GE: Opportunities beyond China

In China, Temasek on 07/07/2010 at 5:31 am

Jeffrey Immelt, General Electric’s chief executive, has launched a rare broadside against the Chinese government, which he accused of being increasingly hostile to foreign multinationals.

He warned that the world’s largest manufacturing company was exploring better prospects elsewhere in resource-rich countries, which did not want to be “colonised” by Chinese investors. “I really worry about China,” Mr Immelt told an audience of top Italian executives in Rome, accusing the Chinese government of becoming increasingly protectionist. “I am not sure that in the end they want any of us to win, or any of us to be successful.” Mr Immelt acknowledged the importance of the Chinese market, which contributed $5.3bn to the group’s revenues last year — FT.

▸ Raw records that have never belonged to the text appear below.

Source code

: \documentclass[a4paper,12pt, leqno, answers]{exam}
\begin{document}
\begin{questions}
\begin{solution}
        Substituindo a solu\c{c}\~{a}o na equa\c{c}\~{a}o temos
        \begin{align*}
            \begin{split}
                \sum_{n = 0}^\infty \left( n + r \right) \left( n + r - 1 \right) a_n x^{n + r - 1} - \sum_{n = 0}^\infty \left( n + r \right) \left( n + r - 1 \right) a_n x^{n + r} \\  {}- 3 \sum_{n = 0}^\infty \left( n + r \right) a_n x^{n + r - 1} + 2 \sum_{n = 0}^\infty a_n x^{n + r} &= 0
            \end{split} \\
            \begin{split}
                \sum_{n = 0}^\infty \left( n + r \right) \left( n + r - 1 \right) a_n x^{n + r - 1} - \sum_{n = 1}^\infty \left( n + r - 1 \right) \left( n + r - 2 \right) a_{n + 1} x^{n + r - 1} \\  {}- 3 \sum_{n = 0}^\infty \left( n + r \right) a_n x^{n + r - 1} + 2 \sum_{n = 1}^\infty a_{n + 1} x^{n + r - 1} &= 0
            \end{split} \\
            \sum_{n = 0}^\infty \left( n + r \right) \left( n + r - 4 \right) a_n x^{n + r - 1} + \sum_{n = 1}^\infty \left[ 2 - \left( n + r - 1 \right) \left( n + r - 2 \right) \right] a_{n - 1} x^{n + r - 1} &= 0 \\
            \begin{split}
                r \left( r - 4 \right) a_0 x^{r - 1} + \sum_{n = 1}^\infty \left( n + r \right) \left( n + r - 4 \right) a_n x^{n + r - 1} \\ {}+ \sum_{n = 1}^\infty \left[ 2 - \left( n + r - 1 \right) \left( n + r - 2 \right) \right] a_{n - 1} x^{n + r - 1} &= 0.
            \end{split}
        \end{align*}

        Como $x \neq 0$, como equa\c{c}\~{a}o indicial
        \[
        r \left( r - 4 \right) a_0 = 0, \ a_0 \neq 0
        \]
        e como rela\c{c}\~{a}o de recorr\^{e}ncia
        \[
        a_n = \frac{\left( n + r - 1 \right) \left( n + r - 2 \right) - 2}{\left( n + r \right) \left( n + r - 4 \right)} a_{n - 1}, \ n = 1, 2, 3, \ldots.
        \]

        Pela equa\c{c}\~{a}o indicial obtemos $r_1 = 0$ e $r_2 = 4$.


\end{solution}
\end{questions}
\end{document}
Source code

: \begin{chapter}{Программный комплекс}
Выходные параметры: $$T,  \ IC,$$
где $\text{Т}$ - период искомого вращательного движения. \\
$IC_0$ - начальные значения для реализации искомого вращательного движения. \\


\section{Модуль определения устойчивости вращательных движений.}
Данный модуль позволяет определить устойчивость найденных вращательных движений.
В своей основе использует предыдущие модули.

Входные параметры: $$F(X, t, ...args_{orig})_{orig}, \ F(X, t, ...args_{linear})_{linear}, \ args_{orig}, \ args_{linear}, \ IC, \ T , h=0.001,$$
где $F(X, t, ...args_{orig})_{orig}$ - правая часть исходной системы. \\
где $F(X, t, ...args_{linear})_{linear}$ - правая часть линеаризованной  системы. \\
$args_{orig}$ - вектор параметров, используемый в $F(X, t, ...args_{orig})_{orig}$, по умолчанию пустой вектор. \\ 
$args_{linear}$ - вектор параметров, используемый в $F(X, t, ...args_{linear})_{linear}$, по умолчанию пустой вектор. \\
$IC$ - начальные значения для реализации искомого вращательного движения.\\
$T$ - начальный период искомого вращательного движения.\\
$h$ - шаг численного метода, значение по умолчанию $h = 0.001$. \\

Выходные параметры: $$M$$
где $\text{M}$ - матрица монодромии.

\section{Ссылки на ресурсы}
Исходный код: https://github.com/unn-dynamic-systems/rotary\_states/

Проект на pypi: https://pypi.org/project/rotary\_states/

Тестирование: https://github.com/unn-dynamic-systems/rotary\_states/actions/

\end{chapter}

But US$5.3 bn is a peanutty 3% of 2009 revenues, and China will always need natural resources, so his plan to do without China is credible, unlike Google’s*.

Hmm maybe, China-fixated Temasek and its TLCs can learn from this? In their case, diversify away from China without losing the opportunity cost of not investing direct in China. Get what I mean?

Temasek Gp are big in China

Mentality of China bulls

*But Google has a cunning plan to use Android to soften losses on search in China. Never count Google out.